**TASK BRIEF**
Give the data again in its entirety, exactly as provided.

**GIVEN DATA**
=======
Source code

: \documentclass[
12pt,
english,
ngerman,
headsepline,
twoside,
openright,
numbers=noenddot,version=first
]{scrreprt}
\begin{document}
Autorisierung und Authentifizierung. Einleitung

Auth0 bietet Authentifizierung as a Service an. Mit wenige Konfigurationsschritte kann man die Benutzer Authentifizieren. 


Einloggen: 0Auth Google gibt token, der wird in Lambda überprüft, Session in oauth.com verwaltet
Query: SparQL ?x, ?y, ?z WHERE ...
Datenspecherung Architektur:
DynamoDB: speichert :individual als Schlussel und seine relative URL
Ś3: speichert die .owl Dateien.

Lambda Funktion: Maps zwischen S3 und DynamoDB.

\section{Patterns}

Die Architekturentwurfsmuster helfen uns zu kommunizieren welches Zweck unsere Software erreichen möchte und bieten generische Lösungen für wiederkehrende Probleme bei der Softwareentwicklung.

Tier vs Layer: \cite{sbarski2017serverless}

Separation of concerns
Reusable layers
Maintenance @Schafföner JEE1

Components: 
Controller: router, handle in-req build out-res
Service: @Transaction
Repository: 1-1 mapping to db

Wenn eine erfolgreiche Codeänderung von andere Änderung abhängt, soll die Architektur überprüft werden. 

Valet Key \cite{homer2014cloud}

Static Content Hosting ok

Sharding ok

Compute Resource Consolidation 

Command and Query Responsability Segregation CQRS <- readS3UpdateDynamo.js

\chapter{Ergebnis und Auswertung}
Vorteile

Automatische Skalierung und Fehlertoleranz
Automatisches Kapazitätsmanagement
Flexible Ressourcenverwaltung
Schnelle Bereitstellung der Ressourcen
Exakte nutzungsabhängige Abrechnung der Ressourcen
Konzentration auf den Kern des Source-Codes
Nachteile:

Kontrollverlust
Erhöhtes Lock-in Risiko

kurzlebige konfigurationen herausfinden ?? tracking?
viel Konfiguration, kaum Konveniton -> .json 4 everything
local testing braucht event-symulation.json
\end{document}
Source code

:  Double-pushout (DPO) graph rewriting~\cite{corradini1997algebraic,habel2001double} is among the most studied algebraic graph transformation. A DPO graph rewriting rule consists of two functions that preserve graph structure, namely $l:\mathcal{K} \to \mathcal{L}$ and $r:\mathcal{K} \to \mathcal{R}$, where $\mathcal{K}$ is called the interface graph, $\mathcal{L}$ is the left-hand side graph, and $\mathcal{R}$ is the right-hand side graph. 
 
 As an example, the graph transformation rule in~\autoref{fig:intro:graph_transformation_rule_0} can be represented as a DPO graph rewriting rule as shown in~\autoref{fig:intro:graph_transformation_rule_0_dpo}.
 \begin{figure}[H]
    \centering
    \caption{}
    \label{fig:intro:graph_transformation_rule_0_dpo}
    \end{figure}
=======
**REPLY**
Source code

: \documentclass[
12pt,
english,
ngerman,
headsepline,
twoside,
openright,
numbers=noenddot,version=first
]{scrreprt}
\begin{document}
Autorisierung und Authentifizierung. Einleitung

Auth0 bietet Authentifizierung as a Service an. Mit wenige Konfigurationsschritte kann man die Benutzer Authentifizieren. 


Einloggen: 0Auth Google gibt token, der wird in Lambda überprüft, Session in oauth.com verwaltet
Query: SparQL ?x, ?y, ?z WHERE ...
Datenspecherung Architektur:
DynamoDB: speichert :individual als Schlussel und seine relative URL
Ś3: speichert die .owl Dateien.

Lambda Funktion: Maps zwischen S3 und DynamoDB.

\section{Patterns}

Die Architekturentwurfsmuster helfen uns zu kommunizieren welches Zweck unsere Software erreichen möchte und bieten generische Lösungen für wiederkehrende Probleme bei der Softwareentwicklung.

Tier vs Layer: \cite{sbarski2017serverless}

Separation of concerns
Reusable layers
Maintenance @Schafföner JEE1

Components: 
Controller: router, handle in-req build out-res
Service: @Transaction
Repository: 1-1 mapping to db

Wenn eine erfolgreiche Codeänderung von andere Änderung abhängt, soll die Architektur überprüft werden. 

Valet Key \cite{homer2014cloud}

Static Content Hosting ok

Sharding ok

Compute Resource Consolidation 

Command and Query Responsability Segregation CQRS <- readS3UpdateDynamo.js

\chapter{Ergebnis und Auswertung}
Vorteile

Automatische Skalierung und Fehlertoleranz
Automatisches Kapazitätsmanagement
Flexible Ressourcenverwaltung
Schnelle Bereitstellung der Ressourcen
Exakte nutzungsabhängige Abrechnung der Ressourcen
Konzentration auf den Kern des Source-Codes
Nachteile:

Kontrollverlust
Erhöhtes Lock-in Risiko

kurzlebige konfigurationen herausfinden ?? tracking?
viel Konfiguration, kaum Konveniton -> .json 4 everything
local testing braucht event-symulation.json
\end{document}
Source code

:  Double-pushout (DPO) graph rewriting~\cite{corradini1997algebraic,habel2001double} is among the most studied algebraic graph transformation. A DPO graph rewriting rule consists of two functions that preserve graph structure, namely $l:\mathcal{K} \to \mathcal{L}$ and $r:\mathcal{K} \to \mathcal{R}$, where $\mathcal{K}$ is called the interface graph, $\mathcal{L}$ is the left-hand side graph, and $\mathcal{R}$ is the right-hand side graph. 
 
 As an example, the graph transformation rule in~\autoref{fig:intro:graph_transformation_rule_0} can be represented as a DPO graph rewriting rule as shown in~\autoref{fig:intro:graph_transformation_rule_0_dpo}.
 \begin{figure}[H]
    \centering
    \caption{}
    \label{fig:intro:graph_transformation_rule_0_dpo}
    \end{figure}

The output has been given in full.